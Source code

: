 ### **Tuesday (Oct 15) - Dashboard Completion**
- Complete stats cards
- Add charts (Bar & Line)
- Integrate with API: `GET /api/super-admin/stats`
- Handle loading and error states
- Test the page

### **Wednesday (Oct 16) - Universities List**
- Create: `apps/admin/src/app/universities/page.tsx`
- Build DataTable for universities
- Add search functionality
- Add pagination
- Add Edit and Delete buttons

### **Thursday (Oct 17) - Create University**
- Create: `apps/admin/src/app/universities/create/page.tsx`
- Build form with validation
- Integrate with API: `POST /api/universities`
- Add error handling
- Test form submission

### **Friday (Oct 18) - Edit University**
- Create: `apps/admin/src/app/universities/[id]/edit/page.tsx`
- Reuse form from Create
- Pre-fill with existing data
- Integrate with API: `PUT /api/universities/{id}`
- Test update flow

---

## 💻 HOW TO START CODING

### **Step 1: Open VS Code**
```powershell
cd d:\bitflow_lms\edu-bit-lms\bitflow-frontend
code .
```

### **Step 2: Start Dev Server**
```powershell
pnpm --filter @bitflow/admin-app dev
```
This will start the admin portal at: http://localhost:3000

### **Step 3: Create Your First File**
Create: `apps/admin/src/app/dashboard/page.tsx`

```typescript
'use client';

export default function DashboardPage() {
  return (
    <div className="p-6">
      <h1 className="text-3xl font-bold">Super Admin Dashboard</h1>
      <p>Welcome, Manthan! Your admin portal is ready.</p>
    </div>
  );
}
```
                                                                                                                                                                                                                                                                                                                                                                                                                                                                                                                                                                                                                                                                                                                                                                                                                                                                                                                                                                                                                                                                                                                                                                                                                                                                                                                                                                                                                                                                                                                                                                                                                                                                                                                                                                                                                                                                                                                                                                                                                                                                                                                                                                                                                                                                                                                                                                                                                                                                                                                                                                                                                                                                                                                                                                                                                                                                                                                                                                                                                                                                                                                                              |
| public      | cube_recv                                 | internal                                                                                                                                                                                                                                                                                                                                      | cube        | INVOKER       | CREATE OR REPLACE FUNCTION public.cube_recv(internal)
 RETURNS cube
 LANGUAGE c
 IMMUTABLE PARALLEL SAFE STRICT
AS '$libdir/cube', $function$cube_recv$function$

#### What is being asked
Only lines with the word "Step" should be collected from the material.

#### Your solution
### **Step 1: Open VS Code**
### **Step 2: Start Dev Server**
### **Step 3: Create Your First File**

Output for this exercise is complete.